Of the entries below, return exactly those lines that fall between the one containing "loading environment parameters." and the one containing "About me: <a", the two end lines included.

**Source data**
■ ■ ■

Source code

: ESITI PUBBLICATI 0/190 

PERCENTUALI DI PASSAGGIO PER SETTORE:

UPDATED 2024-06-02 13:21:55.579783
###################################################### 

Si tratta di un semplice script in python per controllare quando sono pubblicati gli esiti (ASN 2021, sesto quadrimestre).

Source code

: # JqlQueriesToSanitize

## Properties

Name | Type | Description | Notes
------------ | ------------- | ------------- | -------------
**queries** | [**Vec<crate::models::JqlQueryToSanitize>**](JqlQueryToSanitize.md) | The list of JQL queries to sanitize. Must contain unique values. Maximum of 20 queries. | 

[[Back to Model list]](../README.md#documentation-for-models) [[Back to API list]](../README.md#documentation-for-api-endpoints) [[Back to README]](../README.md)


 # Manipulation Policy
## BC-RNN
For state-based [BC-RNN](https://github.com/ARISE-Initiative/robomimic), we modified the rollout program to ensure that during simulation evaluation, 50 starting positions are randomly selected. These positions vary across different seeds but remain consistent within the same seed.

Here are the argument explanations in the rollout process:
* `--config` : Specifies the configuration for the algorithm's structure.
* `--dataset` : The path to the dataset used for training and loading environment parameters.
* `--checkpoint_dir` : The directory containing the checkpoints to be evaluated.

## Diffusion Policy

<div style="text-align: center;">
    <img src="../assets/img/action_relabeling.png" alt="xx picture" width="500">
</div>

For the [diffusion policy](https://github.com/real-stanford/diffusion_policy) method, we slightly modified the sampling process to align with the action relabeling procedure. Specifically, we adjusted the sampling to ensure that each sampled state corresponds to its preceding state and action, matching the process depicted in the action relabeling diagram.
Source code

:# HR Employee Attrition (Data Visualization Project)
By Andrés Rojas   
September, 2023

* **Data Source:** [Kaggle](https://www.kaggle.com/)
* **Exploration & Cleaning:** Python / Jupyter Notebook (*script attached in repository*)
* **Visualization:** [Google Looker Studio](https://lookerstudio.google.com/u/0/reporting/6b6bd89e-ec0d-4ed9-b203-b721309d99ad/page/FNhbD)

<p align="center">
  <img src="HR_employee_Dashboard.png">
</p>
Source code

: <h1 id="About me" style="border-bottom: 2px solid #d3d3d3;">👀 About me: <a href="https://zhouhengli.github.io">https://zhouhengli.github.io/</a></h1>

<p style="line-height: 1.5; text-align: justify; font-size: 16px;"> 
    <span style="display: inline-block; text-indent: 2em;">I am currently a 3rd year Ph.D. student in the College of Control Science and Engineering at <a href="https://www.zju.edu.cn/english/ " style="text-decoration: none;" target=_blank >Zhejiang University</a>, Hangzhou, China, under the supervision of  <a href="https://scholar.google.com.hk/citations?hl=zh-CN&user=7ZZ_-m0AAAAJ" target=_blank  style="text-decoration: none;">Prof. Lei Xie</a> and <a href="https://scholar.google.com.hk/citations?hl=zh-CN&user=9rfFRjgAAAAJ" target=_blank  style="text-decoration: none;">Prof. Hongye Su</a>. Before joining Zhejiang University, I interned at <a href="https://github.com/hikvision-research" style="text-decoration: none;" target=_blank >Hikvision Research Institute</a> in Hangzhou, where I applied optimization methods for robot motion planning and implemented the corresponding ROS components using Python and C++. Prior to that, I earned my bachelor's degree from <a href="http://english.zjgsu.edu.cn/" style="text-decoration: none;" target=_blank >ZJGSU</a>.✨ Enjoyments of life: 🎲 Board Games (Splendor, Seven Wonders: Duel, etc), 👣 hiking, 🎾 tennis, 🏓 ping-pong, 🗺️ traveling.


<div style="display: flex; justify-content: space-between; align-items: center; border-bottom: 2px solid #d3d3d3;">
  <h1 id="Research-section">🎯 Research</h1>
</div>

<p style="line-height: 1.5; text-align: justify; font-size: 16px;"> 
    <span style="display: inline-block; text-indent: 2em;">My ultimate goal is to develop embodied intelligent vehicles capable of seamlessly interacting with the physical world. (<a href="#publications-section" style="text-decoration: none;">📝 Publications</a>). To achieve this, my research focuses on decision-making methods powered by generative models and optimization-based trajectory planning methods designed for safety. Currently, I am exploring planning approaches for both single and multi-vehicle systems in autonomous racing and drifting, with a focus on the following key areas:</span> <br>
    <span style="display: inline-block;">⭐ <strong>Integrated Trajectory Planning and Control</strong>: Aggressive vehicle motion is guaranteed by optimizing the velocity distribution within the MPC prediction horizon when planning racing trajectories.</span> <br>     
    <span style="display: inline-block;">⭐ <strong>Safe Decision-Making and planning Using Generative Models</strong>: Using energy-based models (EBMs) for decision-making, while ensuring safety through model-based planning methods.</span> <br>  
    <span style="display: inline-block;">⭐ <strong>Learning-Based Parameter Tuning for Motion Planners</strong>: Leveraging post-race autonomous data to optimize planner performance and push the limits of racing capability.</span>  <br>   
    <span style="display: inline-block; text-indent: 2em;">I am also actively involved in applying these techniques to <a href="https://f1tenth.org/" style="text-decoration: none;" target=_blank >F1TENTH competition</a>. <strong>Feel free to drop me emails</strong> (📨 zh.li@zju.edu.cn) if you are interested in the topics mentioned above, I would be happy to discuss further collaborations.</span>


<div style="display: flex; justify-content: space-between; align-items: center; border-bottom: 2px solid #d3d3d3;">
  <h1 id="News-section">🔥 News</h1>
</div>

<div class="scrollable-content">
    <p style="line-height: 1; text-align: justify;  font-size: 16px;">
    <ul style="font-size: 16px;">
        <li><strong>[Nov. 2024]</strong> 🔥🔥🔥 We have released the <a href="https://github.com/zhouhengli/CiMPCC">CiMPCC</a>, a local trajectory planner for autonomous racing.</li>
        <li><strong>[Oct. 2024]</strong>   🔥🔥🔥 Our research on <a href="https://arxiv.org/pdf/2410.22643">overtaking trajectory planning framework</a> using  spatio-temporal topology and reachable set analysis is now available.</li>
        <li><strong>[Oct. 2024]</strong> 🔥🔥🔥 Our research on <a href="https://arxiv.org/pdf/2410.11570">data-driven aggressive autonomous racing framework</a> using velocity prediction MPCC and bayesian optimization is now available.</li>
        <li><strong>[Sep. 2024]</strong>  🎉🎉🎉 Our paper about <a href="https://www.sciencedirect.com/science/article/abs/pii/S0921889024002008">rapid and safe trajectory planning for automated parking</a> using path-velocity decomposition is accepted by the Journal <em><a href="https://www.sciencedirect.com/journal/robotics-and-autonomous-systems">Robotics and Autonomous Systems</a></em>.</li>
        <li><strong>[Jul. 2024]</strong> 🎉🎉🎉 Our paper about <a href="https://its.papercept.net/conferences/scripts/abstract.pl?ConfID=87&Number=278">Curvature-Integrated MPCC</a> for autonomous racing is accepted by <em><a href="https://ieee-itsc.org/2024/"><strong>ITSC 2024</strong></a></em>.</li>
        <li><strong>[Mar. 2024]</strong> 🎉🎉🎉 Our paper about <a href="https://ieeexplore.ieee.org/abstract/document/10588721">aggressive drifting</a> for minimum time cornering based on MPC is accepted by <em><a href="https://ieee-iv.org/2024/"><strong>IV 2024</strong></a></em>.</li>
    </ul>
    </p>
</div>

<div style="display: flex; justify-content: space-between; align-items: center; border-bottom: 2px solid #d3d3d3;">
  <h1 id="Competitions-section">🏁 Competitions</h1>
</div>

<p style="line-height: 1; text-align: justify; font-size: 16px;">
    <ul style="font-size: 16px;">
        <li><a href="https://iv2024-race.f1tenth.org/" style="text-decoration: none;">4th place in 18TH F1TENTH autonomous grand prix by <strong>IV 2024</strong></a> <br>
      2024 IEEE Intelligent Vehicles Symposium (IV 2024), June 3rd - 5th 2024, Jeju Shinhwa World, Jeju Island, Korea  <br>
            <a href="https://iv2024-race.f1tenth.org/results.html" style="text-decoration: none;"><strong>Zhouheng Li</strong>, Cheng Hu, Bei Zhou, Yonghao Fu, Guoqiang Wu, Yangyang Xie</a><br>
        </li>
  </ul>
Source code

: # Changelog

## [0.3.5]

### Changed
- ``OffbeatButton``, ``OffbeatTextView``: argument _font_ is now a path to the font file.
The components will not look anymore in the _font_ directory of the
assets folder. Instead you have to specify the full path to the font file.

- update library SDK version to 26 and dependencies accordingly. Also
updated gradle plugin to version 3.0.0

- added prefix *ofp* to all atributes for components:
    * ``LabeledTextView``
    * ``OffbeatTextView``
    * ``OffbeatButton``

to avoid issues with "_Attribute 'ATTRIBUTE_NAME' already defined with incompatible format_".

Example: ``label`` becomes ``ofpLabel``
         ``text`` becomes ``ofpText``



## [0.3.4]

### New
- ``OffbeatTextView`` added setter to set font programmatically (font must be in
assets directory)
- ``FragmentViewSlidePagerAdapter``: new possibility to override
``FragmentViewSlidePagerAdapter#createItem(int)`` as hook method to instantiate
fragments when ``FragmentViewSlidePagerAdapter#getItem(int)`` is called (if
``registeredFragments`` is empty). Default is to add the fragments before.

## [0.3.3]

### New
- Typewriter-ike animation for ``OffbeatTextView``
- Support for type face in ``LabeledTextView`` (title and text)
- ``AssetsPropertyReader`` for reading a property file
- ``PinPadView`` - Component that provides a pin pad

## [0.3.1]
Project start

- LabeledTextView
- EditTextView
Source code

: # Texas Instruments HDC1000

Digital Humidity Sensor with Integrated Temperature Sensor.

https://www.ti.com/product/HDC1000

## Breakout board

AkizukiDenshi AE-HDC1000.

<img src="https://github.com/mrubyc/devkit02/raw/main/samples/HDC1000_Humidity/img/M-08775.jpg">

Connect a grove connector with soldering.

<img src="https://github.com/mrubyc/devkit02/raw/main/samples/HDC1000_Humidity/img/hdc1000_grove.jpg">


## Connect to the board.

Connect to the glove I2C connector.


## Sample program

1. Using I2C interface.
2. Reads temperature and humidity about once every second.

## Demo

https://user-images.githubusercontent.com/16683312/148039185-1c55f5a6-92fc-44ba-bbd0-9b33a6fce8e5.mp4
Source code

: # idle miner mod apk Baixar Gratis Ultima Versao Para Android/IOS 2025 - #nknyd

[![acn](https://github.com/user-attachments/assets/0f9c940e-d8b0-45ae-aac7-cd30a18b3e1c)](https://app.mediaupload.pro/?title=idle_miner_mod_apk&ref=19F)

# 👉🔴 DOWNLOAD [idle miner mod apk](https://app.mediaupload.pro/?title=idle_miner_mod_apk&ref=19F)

■ ■ ■

**Response area**
* `--dataset` : The path to the dataset used for training and loading environment parameters.
* `--checkpoint_dir` : The directory containing the checkpoints to be evaluated.

## Diffusion Policy

<div style="text-align: center;">
    <img src="../assets/img/action_relabeling.png" alt="xx picture" width="500">
</div>

For the [diffusion policy](https://github.com/real-stanford/diffusion_policy) method, we slightly modified the sampling process to align with the action relabeling procedure. Specifically, we adjusted the sampling to ensure that each sampled state corresponds to its preceding state and action, matching the process depicted in the action relabeling diagram.
Source code

:# HR Employee Attrition (Data Visualization Project)
By Andrés Rojas   
September, 2023

* **Data Source:** [Kaggle](https://www.kaggle.com/)
* **Exploration & Cleaning:** Python / Jupyter Notebook (*script attached in repository*)
* **Visualization:** [Google Looker Studio](https://lookerstudio.google.com/u/0/reporting/6b6bd89e-ec0d-4ed9-b203-b721309d99ad/page/FNhbD)

<p align="center">
  <img src="HR_employee_Dashboard.png">
</p>
Source code

: <h1 id="About me" style="border-bottom: 2px solid #d3d3d3;">👀 About me: <a href="https://zhouhengli.github.io">https://zhouhengli.github.io/</a></h1>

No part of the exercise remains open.